Zebra 3.v Songs

[Hildegard Lobach]

In the early 1970s, Jackson and Hanemann played together in a bar band called Shepherd's Bush, but in late 1974 they left Shepherd's Bush and founded a new band, Maelstrom, with Gelso on drums and Tim Thorson on keyboards.[1] The group initially was a cover band, playing Led Zeppelin and other technically proficient rock groups such as Yes, Jethro Tull, and Pink Floyd.[2]

But in February 1975, after Thorson left, the band decided to stay as a trio, with Hanemann handling keyboards as well as bass. They then adopted the name Zebra after seeing a cover of the magazine Vogue featuring a woman riding a zebra.[1] Initially based in New Orleans, they increasingly played more often on Long Island, and eventually all three members moved there to pursue success.[3] They had introduced their original material into their cover sets years before they were signed to Atlantic Records, including "The La La Song", "Free" and "Bears" (originally entitled "The Bears are Hibernating").

Zebra had been noticed by local colleges and even had some of their early original performances recorded by Long Island FM radio station WBAB, culminating in the inclusion of one of their songs on a release of "WBAB Homegrown Album", which commemorated local acts and performances culled from the station's on-air "Homegrown Hour" program.

Zebra's mainstream debut on Atlantic Records was in 1983 with their eponymous album, produced by Jack Douglas and featuring the singles "Tell Me What You Want" and "Who's Behind The Door?" The band continued to tour throughout the 1980s, but took a temporary break in the early 1990s after being dropped by Atlantic Records. Randy Jackson formed his solo band Randy Jackson's China Rain, and released its only album in the year 1991.

Zebra finally resumed playing in 1994 and released Zebra IV in 2003, their first album of all-new material since 1986. A DVD of live performances, mostly from a show at the House of Blues in New Orleans, was released in the summer of 2007.

During the first half of 2007, drummer Bobby Rondinelli filled in for Guy Gelso, who was undergoing treatment for chest cancer. Fortunately, he came through it and was back with Zebra by the end of that year.[4]

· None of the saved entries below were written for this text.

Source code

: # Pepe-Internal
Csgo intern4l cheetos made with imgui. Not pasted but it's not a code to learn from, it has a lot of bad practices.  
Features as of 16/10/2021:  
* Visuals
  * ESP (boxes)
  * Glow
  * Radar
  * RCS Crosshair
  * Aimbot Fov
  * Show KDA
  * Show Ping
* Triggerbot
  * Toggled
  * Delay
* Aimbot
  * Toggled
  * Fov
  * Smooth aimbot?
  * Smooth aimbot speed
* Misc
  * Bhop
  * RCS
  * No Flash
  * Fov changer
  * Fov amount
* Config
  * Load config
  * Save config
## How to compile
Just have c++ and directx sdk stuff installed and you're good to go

On July 10, 2010, during their 35th-anniversary performance at New Orleans' Mahalia Jackson Theater, Zebra was inducted into The Louisiana Music Hall of Fame[5] and on October 8, 2012 they were also inducted into the Long Island Music Hall of Fame.[6]

In March 2013 Zebra performed on Cruise to the Edge, a concert cruise featuring notable progressive rock bands including Yes, Steve Hackett, UK, Carl Palmer Band, Ambrosia, Saga, Nektar, Glass Hammer and IOEarth.

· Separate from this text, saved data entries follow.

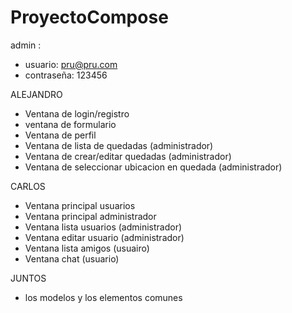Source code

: # ProyectoCompose

admin : 
- usuario: pru@pru.com
- contraseña: 123456


ALEJANDRO
- Ventana de login/registro
- ventana de formulario
- Ventana de perfil
- Ventana de lista de quedadas (administrador)
- Ventana de crear/editar quedadas (administrador)
- Ventana de seleccionar ubicacion en quedada (administrador)

CARLOS
- Ventana principal usuarios
- Ventana principal administrador
- Ventana lista usuarios (administrador)
- Ventana editar usuario (administrador)
- Ventana lista amigos (usuairo)
- Ventana chat (usuario)

JUNTOS
- los modelos y los elementos comunes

Although Zebra has not released any studio material since 2003's Zebra IV, the band continues to perform live, mostly in the Gulf Coast and East Coast of the United States, including New Orleans and New York City.

In February 2017 Jackson reported to Shreveport Times that the band was working on a new album: "I have new material and hopefully we'll get to work on a new record in the next couple of months."[7] In addition to a new album, a documentary on Zebra, tentatively titled Tell Me What You Want: 50 Years of Zebra, is in the works.[8]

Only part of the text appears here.